§ WHAT THE EXERCISE ASKS
Repeat precisely the span of lines below that opens with the line containing "Pseudorandomness means being" and closes with the line containing "truly random strings.", both included.

§ RECORD EXTRACTS
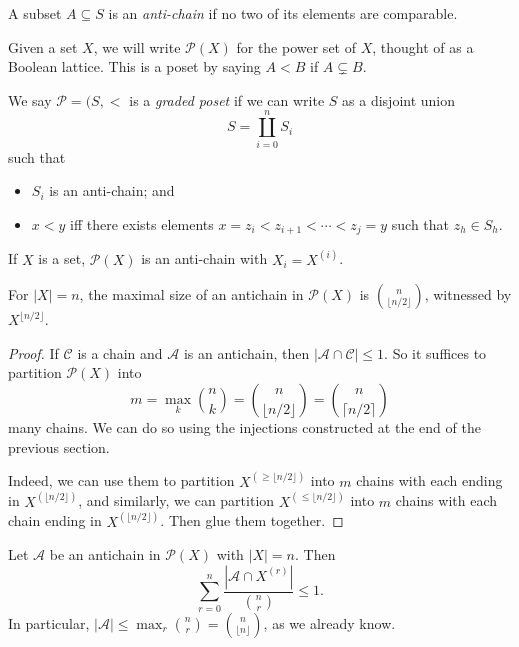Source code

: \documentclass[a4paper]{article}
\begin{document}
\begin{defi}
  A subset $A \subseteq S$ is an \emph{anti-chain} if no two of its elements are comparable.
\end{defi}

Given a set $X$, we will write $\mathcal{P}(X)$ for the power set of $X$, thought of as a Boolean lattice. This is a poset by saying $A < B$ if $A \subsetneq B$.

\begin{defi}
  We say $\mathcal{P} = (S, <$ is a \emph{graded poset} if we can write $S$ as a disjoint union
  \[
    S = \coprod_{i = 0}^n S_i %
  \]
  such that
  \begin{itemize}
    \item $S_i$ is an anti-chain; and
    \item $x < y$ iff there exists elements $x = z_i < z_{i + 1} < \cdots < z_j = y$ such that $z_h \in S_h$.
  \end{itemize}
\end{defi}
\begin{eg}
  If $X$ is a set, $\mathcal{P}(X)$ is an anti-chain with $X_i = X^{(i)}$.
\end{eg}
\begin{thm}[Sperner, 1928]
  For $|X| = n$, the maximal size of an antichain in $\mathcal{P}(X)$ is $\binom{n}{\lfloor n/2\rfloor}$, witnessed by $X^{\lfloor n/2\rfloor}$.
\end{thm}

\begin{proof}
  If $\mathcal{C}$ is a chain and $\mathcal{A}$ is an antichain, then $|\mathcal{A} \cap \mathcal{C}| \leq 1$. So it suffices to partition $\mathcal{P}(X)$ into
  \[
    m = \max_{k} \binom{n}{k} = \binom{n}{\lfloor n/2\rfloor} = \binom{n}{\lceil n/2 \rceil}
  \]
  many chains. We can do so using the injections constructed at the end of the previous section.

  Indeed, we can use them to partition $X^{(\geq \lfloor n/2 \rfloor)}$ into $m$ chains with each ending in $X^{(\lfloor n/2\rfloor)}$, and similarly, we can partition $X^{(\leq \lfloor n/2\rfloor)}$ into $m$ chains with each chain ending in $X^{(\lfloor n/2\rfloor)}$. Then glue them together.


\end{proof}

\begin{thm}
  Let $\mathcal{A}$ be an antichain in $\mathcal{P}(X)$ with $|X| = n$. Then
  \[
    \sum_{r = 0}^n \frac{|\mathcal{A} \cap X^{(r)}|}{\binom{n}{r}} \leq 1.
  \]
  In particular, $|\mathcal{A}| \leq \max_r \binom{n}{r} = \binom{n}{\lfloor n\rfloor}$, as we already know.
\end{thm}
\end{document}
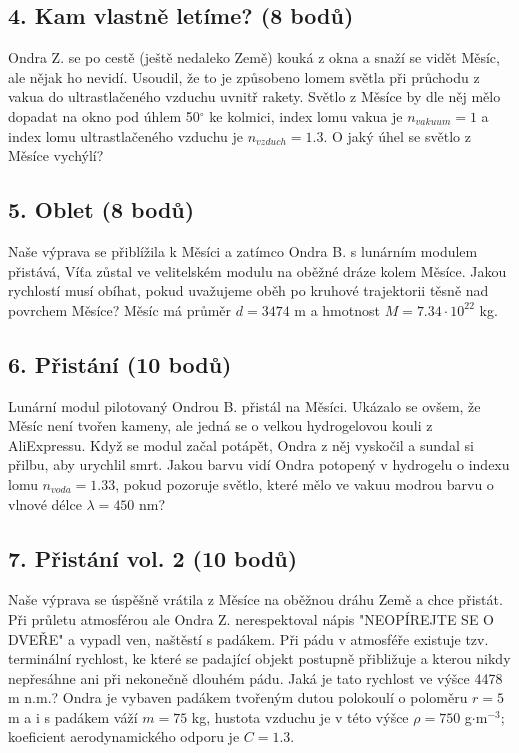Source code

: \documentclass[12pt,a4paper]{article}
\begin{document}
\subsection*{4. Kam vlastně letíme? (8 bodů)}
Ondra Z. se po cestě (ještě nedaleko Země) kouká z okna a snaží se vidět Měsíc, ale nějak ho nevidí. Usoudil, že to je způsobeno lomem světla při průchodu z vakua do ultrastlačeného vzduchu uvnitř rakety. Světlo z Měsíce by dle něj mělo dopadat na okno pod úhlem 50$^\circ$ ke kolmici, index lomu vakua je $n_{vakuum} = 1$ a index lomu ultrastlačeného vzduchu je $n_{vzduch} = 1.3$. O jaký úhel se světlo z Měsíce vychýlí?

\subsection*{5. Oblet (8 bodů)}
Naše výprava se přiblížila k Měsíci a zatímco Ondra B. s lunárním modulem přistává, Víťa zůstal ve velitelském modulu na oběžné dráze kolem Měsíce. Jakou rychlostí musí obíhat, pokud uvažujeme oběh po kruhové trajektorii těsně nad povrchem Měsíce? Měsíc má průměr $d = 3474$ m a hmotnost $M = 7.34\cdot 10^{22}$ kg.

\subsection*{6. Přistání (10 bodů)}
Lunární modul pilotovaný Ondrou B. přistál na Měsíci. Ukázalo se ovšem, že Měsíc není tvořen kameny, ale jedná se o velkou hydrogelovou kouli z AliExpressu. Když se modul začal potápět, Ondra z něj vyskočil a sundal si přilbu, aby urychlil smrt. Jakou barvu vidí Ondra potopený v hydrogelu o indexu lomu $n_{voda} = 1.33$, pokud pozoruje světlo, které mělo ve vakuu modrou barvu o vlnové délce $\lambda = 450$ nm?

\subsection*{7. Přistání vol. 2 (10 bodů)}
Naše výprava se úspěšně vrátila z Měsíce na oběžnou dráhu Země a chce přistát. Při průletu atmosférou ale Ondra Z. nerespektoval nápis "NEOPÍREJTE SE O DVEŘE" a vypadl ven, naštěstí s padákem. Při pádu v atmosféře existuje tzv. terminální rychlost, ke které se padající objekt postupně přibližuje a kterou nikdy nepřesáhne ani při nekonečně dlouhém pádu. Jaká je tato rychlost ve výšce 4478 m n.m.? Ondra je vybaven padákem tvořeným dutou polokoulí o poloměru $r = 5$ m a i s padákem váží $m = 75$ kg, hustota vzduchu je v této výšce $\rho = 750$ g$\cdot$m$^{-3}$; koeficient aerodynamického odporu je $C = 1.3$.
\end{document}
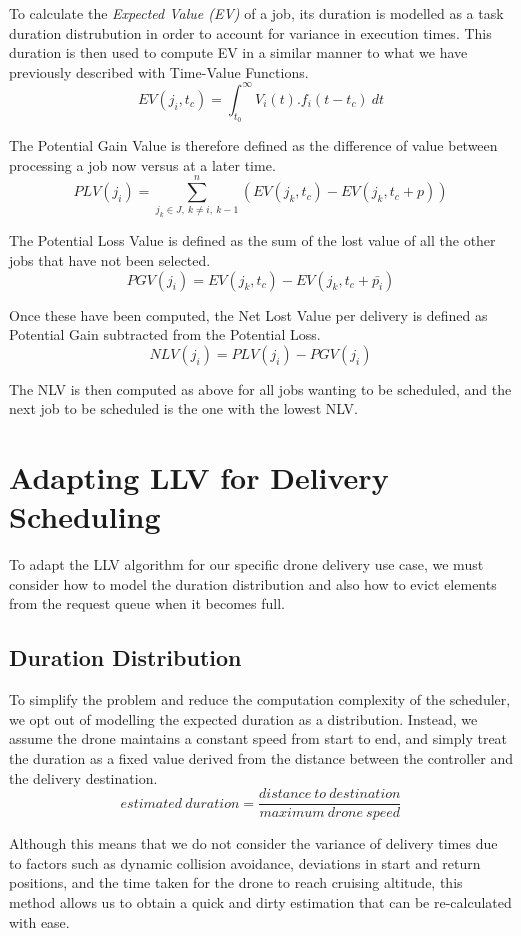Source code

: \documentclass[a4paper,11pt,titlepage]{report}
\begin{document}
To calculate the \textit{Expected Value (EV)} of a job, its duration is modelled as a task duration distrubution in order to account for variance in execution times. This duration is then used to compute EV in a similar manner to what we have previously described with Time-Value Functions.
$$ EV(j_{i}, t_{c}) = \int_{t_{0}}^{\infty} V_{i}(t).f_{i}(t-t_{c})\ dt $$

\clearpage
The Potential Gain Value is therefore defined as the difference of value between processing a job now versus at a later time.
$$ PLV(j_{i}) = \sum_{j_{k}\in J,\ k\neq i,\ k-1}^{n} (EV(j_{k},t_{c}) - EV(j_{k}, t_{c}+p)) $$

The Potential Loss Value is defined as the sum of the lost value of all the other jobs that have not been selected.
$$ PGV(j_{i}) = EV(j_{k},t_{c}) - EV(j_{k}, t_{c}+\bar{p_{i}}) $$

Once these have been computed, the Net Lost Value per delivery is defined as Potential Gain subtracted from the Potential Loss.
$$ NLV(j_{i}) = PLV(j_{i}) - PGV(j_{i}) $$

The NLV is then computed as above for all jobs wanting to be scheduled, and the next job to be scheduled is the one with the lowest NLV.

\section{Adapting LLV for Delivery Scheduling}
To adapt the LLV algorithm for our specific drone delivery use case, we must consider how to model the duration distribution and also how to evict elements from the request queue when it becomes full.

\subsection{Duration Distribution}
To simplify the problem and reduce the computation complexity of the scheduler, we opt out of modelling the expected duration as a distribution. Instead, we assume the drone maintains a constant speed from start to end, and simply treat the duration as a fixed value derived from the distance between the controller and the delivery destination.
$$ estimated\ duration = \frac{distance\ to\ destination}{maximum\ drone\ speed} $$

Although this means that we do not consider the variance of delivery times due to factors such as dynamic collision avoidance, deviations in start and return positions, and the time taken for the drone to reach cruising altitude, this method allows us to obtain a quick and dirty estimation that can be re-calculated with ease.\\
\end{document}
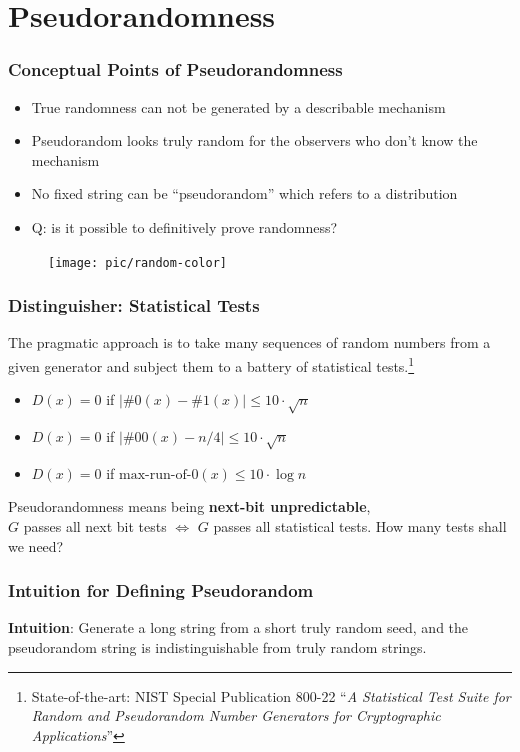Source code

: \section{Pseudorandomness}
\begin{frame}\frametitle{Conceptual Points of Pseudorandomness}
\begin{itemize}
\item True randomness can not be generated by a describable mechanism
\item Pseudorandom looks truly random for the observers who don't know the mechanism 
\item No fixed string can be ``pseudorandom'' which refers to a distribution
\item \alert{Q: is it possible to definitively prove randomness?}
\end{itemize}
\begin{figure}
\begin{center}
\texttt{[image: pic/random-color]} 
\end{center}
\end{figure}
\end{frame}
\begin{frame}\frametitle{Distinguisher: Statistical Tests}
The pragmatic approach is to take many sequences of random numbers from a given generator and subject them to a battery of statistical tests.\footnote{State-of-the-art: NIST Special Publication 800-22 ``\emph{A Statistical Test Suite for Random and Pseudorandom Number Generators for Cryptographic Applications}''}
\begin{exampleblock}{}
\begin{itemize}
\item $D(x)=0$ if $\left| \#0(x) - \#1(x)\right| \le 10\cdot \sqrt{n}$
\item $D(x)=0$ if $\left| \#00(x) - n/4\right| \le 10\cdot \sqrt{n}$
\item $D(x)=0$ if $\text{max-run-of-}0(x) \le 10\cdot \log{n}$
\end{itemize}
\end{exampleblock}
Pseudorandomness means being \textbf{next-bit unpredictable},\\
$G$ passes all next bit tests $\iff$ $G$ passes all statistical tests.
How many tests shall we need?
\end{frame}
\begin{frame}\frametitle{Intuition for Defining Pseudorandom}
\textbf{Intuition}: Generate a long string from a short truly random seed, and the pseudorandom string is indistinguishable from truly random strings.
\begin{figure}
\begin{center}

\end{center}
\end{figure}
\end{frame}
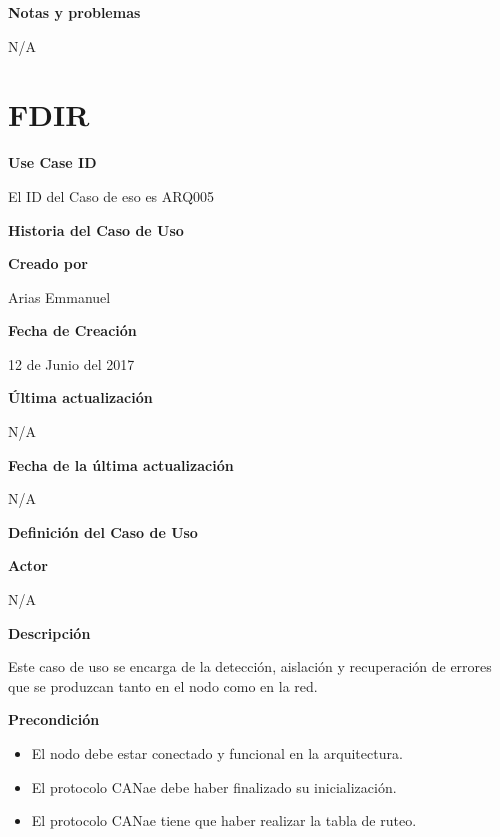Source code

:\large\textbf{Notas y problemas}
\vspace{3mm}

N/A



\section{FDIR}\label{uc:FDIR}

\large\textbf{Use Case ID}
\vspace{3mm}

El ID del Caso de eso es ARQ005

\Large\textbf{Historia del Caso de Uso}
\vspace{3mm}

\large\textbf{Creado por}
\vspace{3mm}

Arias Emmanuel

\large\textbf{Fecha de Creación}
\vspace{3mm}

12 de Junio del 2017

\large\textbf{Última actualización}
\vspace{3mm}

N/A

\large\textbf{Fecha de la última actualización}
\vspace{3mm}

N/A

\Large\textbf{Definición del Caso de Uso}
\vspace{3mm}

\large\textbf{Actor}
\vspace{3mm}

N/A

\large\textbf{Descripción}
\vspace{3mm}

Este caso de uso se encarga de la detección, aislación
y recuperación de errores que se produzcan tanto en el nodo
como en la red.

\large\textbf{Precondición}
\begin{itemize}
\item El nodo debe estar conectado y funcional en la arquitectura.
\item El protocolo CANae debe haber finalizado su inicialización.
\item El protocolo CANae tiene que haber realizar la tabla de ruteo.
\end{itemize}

§ ANSWER TO THIS PROBLEM
Pseudorandomness means being \textbf{next-bit unpredictable},\\
$G$ passes all next bit tests $\iff$ $G$ passes all statistical tests.
How many tests shall we need?
\end{frame}
\begin{frame}\frametitle{Intuition for Defining Pseudorandom}
\textbf{Intuition}: Generate a long string from a short truly random seed, and the pseudorandom string is indistinguishable from truly random strings.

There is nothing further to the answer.